- Instructions to follow
Could you set down exactly the lines of the data below, starting at the one that holds "## Background" and ending at the one that holds "## Exploratory data analysis", both included, and only those?

- Data for review
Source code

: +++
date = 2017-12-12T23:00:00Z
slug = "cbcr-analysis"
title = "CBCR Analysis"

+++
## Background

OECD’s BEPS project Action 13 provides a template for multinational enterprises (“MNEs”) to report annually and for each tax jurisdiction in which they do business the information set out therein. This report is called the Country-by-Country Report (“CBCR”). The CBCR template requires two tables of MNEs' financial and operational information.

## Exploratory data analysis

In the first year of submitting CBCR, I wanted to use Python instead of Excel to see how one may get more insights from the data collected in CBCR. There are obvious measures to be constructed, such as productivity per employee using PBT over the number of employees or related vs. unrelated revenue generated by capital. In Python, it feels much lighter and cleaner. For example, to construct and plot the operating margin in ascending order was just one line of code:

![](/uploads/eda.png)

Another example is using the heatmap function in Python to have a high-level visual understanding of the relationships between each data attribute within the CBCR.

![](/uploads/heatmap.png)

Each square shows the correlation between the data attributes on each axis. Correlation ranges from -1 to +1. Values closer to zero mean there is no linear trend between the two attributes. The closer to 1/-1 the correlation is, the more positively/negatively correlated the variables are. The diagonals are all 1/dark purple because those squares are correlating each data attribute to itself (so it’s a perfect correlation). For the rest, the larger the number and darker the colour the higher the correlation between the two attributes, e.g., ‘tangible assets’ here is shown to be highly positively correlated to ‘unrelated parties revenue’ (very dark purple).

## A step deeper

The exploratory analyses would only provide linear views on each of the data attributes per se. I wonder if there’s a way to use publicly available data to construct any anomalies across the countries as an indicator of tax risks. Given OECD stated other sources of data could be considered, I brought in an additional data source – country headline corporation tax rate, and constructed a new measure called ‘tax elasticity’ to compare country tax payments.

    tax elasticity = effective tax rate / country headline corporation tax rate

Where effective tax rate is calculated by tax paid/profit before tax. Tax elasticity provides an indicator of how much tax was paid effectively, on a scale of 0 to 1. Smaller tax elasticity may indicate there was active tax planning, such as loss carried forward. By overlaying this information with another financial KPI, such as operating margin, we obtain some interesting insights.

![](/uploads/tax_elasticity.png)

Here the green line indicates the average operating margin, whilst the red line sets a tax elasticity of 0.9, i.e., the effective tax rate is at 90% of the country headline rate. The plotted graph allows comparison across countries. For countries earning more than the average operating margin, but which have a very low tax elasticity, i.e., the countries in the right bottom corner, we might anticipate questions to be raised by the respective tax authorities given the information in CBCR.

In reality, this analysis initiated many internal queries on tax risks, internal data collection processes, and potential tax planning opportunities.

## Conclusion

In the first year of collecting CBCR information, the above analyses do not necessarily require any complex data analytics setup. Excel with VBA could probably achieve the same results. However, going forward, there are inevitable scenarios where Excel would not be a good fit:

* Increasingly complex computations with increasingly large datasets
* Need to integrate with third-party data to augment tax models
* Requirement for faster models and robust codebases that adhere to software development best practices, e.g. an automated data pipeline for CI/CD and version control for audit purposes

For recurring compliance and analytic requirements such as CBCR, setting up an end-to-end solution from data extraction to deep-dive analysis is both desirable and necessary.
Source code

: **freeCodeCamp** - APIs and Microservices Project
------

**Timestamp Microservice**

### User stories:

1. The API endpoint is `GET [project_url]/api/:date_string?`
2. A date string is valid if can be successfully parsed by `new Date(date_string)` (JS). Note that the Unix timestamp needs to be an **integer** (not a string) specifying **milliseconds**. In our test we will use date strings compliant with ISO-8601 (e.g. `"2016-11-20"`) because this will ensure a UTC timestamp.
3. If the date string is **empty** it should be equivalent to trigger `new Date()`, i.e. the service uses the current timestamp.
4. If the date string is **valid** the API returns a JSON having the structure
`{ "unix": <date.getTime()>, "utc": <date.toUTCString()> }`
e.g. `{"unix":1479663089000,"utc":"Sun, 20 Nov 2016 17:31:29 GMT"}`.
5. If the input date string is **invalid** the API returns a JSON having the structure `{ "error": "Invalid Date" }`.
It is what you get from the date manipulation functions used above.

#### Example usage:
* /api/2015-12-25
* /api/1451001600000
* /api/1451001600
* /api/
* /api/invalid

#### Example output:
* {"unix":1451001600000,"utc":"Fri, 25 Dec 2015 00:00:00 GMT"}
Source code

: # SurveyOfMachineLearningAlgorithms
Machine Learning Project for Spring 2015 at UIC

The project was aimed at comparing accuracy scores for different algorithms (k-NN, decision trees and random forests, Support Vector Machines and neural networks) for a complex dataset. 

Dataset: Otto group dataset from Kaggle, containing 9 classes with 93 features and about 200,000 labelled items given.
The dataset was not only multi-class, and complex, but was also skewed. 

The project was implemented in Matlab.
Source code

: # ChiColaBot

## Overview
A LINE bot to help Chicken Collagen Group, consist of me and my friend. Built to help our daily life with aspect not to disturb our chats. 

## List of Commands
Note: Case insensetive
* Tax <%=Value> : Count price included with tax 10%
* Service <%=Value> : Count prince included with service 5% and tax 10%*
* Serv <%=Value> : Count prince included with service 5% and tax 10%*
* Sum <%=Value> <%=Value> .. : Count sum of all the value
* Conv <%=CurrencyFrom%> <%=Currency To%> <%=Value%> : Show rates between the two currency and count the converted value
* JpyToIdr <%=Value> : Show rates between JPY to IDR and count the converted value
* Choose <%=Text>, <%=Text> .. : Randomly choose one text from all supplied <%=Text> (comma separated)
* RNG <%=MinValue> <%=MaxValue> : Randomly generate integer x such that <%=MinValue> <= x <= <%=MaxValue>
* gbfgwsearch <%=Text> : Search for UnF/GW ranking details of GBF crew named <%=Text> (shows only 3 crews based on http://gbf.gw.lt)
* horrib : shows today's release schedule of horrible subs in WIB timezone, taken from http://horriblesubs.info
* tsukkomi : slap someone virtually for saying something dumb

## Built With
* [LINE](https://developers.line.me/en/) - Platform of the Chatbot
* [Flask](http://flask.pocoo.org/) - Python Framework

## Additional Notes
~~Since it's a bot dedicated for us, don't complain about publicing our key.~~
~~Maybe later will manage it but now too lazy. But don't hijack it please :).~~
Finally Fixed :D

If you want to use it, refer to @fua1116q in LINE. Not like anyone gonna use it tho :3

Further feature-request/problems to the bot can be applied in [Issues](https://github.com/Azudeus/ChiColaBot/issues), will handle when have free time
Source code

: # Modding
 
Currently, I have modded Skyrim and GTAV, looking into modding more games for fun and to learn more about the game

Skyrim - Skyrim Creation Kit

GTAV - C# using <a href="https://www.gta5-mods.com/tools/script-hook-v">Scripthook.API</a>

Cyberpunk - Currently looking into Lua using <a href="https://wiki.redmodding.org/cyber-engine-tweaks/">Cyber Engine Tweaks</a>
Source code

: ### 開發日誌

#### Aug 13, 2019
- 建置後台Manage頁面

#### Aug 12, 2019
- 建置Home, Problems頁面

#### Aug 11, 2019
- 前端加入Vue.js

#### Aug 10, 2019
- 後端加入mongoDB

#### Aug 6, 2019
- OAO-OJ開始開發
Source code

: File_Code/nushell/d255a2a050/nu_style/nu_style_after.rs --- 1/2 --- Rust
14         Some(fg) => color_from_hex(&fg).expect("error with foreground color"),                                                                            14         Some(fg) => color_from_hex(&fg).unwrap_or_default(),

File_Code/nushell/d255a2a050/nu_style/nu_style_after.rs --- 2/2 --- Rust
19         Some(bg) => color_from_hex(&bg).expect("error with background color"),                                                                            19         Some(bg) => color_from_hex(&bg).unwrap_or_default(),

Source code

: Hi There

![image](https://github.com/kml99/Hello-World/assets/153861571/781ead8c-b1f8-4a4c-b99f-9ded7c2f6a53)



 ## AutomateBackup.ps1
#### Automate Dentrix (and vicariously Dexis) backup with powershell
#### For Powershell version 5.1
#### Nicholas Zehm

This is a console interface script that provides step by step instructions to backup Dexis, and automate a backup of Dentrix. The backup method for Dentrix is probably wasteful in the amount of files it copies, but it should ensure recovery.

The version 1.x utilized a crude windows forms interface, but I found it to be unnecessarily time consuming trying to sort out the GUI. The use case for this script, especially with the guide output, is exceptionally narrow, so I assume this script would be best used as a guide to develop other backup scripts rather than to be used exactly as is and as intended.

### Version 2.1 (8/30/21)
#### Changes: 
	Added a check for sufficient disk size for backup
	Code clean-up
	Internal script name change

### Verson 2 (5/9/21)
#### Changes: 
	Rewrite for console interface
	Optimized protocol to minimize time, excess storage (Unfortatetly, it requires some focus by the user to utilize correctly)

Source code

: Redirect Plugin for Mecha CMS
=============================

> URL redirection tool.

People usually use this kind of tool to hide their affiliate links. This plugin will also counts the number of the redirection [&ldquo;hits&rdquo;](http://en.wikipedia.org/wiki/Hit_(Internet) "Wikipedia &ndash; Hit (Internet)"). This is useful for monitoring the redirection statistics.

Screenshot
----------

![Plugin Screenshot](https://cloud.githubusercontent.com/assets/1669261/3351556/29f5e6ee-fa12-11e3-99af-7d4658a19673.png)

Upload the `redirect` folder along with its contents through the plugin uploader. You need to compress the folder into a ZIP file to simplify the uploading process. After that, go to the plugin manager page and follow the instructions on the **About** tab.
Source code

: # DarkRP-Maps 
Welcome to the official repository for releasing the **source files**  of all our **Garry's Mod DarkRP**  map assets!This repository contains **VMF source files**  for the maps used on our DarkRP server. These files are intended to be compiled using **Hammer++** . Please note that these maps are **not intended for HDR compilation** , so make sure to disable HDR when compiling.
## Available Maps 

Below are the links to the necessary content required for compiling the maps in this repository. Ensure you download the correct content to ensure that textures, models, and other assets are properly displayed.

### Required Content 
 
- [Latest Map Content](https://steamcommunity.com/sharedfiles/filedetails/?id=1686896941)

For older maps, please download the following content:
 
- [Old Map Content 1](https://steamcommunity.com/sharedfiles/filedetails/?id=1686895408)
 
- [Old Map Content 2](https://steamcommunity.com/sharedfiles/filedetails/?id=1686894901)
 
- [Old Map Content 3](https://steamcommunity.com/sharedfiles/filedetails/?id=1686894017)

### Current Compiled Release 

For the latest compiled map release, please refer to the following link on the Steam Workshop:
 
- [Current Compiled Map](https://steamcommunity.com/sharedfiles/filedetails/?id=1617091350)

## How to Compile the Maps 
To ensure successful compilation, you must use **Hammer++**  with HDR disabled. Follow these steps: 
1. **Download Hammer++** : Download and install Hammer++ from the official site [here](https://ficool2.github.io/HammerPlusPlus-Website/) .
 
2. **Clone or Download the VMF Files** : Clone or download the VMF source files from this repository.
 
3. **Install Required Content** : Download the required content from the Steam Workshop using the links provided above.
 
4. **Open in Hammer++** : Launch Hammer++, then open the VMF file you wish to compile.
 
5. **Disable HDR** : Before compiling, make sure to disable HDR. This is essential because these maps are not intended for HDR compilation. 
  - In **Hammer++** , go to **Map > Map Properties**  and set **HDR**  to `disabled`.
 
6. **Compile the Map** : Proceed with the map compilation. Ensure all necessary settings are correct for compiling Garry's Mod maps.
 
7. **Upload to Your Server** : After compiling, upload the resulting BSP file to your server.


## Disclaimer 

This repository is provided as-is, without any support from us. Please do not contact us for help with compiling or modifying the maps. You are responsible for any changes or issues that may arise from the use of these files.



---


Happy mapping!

- Response to this task
## Background

OECD’s BEPS project Action 13 provides a template for multinational enterprises (“MNEs”) to report annually and for each tax jurisdiction in which they do business the information set out therein. This report is called the Country-by-Country Report (“CBCR”). The CBCR template requires two tables of MNEs' financial and operational information.

## Exploratory data analysis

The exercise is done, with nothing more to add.